◆ **Work to be completed**
Where a line in the records below includes "their", pull that line out.

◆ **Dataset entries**
--- --- ---

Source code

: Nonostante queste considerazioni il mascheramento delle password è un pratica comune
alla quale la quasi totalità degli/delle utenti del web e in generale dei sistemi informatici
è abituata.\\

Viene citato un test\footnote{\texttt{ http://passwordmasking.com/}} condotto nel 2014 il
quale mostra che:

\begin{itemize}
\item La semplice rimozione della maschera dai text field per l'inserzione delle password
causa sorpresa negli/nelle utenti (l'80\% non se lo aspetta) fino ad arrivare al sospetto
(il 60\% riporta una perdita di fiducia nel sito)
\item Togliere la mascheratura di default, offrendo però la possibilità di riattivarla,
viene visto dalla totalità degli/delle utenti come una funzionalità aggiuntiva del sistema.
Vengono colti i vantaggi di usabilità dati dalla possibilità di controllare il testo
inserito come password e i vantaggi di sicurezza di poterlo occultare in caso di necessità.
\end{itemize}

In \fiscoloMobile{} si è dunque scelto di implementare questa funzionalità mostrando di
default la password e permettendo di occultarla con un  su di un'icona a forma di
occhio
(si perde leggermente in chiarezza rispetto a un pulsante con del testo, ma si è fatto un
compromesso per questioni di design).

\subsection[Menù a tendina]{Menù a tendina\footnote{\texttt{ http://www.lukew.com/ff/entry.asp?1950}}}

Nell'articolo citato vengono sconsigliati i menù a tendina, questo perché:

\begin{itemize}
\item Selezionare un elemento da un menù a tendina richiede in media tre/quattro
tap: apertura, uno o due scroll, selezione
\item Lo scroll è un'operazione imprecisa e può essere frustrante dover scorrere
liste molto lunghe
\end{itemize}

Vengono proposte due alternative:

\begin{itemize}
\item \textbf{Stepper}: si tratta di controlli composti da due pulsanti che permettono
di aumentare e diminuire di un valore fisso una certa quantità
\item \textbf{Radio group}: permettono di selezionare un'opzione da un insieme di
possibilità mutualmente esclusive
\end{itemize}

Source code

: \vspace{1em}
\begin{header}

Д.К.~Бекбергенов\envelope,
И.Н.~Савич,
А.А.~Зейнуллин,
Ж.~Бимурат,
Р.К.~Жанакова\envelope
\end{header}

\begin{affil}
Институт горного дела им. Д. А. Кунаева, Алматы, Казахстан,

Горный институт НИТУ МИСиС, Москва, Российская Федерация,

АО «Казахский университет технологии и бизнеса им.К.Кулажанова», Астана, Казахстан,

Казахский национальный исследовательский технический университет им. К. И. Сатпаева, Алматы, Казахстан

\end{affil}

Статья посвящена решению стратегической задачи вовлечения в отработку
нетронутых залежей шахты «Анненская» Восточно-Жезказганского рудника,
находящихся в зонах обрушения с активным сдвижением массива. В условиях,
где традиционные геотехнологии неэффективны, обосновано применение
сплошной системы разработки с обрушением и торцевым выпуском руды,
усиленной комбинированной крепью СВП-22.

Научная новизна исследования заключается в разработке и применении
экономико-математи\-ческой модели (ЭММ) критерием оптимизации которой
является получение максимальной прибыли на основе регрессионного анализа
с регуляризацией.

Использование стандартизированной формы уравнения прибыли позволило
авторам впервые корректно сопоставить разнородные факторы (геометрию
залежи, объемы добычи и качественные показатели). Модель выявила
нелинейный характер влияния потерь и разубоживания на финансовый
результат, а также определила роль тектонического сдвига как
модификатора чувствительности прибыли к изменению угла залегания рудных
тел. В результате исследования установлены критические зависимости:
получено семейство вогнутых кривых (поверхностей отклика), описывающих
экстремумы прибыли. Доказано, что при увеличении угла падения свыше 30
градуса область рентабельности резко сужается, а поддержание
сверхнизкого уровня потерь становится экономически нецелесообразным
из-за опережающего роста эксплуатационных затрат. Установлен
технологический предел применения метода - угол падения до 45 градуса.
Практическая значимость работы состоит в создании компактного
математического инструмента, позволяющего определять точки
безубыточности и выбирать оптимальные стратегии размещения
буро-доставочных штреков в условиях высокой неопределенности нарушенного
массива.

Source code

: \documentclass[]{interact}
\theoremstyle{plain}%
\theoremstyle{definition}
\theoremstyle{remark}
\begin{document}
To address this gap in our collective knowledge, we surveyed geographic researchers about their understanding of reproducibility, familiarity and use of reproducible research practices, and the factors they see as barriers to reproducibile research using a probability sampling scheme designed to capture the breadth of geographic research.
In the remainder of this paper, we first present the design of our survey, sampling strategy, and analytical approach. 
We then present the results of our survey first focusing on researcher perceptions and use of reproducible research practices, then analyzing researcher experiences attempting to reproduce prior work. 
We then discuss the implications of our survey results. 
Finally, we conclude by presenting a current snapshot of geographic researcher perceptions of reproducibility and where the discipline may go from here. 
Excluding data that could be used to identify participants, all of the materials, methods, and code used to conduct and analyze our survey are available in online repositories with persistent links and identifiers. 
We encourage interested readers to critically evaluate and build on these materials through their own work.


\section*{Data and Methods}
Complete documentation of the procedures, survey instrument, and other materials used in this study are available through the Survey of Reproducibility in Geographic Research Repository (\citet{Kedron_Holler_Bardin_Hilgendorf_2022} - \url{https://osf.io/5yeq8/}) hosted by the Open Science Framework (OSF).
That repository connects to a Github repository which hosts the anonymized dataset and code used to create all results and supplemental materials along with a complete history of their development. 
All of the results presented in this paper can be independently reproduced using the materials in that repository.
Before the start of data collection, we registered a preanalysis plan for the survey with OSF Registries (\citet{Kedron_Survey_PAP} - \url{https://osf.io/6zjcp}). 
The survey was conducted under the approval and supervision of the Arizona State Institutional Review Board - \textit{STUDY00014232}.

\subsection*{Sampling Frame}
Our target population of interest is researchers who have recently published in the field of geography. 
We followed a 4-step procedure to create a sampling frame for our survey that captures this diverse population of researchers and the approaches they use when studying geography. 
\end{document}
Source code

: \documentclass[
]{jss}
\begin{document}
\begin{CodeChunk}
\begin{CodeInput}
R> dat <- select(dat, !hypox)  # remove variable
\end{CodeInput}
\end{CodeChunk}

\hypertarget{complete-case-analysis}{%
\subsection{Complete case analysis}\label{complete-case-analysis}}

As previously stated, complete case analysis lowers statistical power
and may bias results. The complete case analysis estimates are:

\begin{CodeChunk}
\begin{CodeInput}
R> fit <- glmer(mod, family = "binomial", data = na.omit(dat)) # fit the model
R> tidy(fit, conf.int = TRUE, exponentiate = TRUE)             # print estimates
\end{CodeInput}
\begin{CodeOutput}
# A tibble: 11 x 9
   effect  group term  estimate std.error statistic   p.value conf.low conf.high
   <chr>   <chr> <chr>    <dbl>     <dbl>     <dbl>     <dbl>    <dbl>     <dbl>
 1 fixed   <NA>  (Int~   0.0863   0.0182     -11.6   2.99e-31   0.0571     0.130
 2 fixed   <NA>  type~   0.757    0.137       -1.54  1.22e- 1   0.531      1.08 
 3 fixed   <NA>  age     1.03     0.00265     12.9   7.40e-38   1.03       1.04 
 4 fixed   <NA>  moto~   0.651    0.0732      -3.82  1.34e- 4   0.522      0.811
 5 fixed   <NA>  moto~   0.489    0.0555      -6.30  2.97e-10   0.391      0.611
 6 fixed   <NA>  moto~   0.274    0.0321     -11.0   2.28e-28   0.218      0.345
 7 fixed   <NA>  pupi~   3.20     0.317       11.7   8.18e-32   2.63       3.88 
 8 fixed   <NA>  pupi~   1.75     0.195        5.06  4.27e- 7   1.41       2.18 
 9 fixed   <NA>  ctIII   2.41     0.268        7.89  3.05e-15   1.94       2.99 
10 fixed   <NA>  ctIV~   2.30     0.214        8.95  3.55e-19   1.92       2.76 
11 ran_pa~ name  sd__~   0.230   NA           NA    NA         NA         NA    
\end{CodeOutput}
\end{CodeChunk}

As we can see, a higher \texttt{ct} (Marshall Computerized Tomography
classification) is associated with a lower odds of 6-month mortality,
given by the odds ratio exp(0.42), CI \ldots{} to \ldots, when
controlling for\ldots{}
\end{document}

--- --- ---

◆ **Result**
To address this gap in our collective knowledge, we surveyed geographic researchers about their understanding of reproducibility, familiarity and use of reproducible research practices, and the factors they see as barriers to reproducibile research using a probability sampling scheme designed to capture the breadth of geographic research.
We encourage interested readers to critically evaluate and build on these materials through their own work.
That repository connects to a Github repository which hosts the anonymized dataset and code used to create all results and supplemental materials along with a complete history of their development. 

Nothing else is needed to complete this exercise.